▸ The data

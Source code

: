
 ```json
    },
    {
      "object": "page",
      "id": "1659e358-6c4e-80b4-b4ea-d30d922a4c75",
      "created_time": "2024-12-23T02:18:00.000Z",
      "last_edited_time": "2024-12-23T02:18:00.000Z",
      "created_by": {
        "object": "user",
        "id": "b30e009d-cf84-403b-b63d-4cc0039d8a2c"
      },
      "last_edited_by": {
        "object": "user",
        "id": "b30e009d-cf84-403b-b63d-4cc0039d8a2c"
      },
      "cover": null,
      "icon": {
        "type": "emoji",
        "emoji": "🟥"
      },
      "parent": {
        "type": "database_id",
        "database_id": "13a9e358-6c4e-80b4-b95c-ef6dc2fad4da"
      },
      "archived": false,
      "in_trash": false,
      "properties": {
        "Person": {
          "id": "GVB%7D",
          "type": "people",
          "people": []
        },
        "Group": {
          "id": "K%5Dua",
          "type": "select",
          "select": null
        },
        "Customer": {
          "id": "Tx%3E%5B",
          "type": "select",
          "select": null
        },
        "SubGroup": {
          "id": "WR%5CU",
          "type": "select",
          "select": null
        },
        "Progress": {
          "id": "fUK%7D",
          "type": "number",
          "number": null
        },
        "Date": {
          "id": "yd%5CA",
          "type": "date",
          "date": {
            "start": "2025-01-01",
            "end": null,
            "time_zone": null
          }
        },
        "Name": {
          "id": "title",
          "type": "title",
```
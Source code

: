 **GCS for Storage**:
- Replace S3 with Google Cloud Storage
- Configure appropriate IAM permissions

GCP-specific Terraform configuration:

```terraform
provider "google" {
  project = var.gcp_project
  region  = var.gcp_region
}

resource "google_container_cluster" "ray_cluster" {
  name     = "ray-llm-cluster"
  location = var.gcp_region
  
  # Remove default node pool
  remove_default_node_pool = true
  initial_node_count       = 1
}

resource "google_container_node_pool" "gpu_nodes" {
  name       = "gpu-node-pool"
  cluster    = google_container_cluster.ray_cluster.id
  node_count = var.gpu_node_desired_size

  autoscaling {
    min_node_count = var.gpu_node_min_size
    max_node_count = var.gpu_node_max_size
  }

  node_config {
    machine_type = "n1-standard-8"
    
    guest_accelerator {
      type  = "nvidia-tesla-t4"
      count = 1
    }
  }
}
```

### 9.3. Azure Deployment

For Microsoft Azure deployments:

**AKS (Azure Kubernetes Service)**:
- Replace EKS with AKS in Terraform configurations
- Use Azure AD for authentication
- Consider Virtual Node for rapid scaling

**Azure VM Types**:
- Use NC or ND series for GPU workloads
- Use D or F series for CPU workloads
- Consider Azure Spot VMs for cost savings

▸ About this exercise
Show each line in the data where the string "with" appears.

▸ Answer for this exercise
- Replace S3 with Google Cloud Storage
- Replace EKS with AKS in Terraform configurations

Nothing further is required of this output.